Task to carry out - Omit the pictures and output exactly the lines from the start of the entries through the line containing "optionally) assign it".

(Stored data entries)
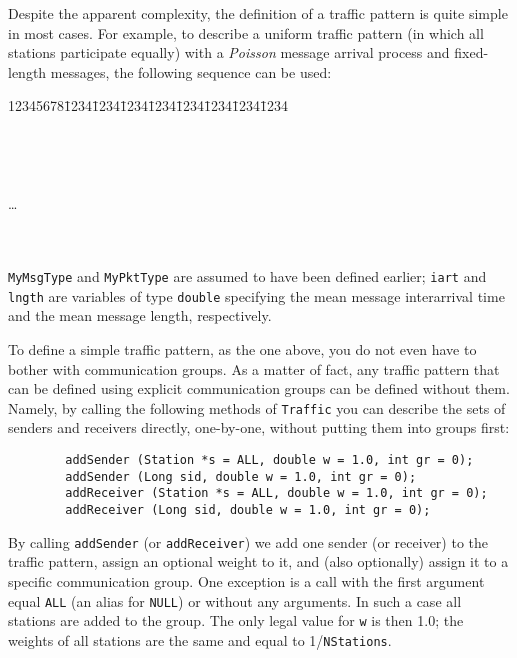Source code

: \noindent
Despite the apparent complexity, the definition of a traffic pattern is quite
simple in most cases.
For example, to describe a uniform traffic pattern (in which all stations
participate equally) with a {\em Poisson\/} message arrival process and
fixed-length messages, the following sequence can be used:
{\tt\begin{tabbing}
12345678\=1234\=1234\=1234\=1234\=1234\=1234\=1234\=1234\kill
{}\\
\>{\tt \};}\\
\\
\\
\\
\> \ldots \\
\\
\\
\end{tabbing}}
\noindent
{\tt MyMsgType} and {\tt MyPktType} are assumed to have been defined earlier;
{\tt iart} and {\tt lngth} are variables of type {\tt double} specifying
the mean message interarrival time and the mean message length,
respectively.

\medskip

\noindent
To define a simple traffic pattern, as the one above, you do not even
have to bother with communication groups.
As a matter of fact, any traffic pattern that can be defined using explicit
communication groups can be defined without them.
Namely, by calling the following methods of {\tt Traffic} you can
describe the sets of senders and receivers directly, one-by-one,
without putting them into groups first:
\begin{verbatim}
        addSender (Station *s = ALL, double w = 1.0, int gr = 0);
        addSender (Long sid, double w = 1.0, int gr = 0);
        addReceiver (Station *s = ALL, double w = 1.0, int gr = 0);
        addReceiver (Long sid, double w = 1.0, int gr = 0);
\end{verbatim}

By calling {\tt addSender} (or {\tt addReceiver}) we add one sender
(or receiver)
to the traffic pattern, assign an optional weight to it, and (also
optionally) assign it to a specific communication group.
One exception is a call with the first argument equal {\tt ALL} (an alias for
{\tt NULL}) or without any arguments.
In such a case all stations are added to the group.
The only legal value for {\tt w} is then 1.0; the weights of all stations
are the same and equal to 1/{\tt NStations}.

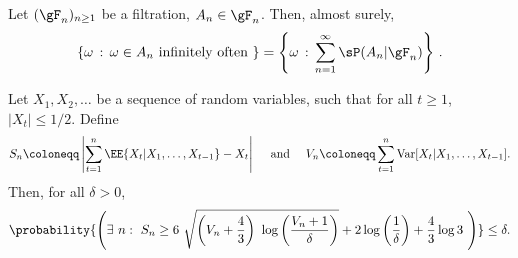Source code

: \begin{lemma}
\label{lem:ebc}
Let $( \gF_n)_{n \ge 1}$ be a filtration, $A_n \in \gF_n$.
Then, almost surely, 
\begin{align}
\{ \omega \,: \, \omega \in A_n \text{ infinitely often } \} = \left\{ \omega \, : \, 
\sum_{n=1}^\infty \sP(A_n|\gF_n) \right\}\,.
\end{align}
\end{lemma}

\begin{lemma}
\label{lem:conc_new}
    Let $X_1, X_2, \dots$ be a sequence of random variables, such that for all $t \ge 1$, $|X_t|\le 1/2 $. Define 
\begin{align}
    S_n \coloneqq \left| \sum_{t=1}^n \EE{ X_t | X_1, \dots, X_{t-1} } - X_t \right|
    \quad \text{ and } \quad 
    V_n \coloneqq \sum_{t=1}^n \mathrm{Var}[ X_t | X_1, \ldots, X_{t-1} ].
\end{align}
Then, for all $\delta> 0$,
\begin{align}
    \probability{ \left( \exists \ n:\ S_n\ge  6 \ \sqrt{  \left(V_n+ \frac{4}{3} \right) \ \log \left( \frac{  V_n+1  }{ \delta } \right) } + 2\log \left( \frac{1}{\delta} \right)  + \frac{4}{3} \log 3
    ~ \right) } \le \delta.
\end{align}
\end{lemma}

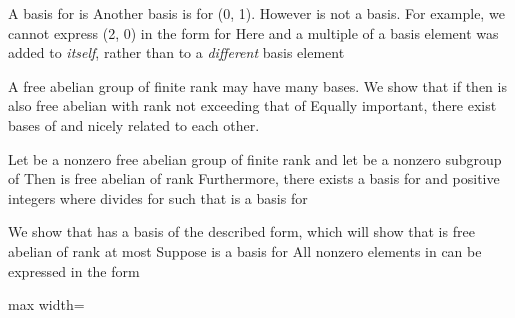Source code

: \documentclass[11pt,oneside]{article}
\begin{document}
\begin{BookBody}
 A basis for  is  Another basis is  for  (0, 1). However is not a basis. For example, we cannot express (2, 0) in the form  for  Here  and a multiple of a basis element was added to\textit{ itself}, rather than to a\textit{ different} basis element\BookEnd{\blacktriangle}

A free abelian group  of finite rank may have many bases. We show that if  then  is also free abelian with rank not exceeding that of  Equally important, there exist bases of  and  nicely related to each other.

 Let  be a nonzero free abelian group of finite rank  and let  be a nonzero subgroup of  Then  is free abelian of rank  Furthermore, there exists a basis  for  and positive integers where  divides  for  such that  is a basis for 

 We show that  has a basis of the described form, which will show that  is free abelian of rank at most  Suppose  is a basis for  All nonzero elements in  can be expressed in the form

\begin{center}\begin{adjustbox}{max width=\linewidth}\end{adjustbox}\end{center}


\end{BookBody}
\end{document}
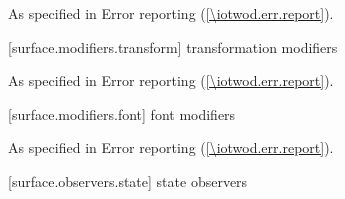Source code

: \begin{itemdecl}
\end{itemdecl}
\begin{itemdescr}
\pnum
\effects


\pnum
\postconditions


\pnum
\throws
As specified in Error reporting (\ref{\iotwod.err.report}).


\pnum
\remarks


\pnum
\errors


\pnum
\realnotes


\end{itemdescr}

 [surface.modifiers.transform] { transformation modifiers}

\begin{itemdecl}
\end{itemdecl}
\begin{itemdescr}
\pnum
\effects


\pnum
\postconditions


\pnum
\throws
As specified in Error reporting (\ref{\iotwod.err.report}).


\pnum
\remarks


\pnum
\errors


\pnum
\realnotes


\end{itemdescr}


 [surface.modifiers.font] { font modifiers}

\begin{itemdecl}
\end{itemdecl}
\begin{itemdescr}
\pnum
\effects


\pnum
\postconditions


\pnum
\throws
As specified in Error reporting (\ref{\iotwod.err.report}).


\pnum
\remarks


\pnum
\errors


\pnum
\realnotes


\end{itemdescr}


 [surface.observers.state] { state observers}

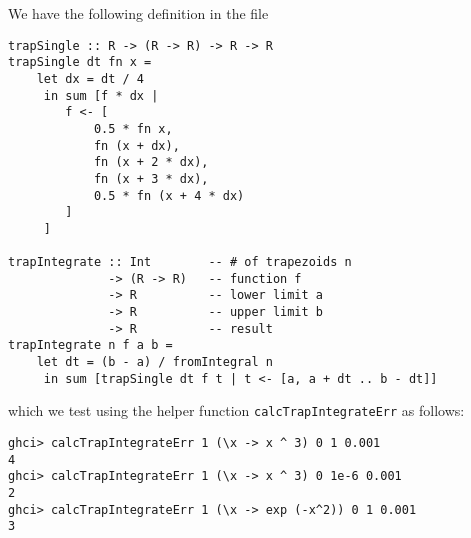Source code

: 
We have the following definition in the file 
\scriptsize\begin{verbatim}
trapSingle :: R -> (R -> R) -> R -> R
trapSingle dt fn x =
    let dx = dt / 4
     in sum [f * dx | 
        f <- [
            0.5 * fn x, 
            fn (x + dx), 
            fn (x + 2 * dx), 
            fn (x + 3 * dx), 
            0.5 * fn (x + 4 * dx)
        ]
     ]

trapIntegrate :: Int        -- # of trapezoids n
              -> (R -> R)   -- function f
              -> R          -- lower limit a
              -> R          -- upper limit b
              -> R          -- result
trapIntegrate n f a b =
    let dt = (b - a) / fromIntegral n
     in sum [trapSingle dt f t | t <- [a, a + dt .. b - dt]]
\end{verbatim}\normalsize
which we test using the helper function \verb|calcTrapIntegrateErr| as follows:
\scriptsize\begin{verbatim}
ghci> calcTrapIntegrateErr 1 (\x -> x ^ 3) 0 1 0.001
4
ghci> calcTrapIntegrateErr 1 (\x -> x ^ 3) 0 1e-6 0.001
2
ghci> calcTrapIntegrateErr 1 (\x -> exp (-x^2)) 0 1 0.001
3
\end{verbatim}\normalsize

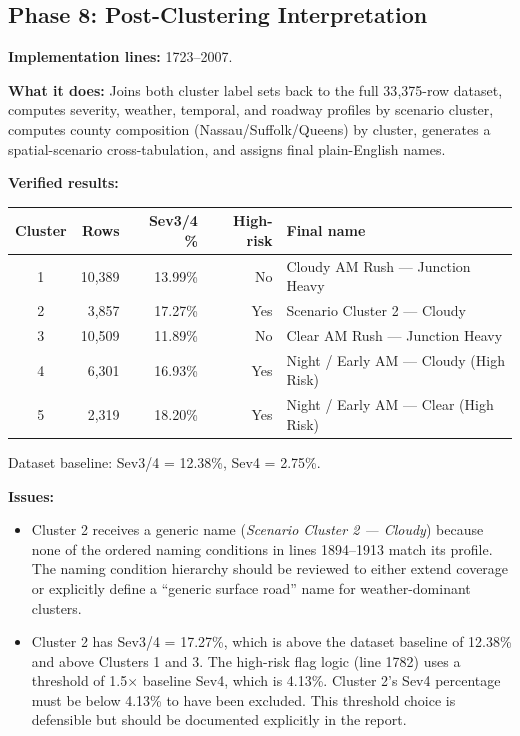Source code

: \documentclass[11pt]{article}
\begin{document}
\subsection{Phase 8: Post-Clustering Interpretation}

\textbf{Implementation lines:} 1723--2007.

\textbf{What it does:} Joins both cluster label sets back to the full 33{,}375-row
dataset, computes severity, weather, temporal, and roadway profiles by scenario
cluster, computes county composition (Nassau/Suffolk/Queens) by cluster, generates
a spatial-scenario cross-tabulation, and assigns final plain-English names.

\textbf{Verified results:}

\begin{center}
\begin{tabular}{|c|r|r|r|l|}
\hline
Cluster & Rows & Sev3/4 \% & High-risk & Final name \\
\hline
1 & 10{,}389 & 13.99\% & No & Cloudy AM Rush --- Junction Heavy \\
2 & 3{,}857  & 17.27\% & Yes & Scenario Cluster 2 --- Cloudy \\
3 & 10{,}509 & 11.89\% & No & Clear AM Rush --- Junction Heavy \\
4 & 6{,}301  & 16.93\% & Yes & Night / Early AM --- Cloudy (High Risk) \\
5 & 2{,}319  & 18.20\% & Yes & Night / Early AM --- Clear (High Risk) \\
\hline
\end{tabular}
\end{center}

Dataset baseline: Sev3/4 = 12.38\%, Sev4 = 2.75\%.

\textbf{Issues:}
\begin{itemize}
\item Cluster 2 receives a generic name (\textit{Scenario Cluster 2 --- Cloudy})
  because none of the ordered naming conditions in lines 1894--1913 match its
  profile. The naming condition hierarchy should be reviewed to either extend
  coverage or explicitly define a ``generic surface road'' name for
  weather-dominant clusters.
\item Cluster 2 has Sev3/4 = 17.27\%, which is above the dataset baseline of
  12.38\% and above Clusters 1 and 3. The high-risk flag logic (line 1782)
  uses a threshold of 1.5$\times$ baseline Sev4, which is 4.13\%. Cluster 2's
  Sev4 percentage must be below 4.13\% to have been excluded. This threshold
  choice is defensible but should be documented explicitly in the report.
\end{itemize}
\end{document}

Response below -
Source code

: \noindent
Despite the apparent complexity, the definition of a traffic pattern is quite
simple in most cases.
For example, to describe a uniform traffic pattern (in which all stations
participate equally) with a {\em Poisson\/} message arrival process and
fixed-length messages, the following sequence can be used:
{\tt\begin{tabbing}
12345678\=1234\=1234\=1234\=1234\=1234\=1234\=1234\=1234\kill
{}\\
\>{\tt \};}\\
\\
\\
\\
\> \ldots \\
\\
\\
\end{tabbing}}
\noindent
{\tt MyMsgType} and {\tt MyPktType} are assumed to have been defined earlier;
{\tt iart} and {\tt lngth} are variables of type {\tt double} specifying
the mean message interarrival time and the mean message length,
respectively.

\medskip

\noindent
To define a simple traffic pattern, as the one above, you do not even
have to bother with communication groups.
As a matter of fact, any traffic pattern that can be defined using explicit
communication groups can be defined without them.
Namely, by calling the following methods of {\tt Traffic} you can
describe the sets of senders and receivers directly, one-by-one,
without putting them into groups first:
\begin{verbatim}
        addSender (Station *s = ALL, double w = 1.0, int gr = 0);
        addSender (Long sid, double w = 1.0, int gr = 0);
        addReceiver (Station *s = ALL, double w = 1.0, int gr = 0);
        addReceiver (Long sid, double w = 1.0, int gr = 0);
\end{verbatim}

By calling {\tt addSender} (or {\tt addReceiver}) we add one sender
(or receiver)
to the traffic pattern, assign an optional weight to it, and (also
optionally) assign it to a specific communication group.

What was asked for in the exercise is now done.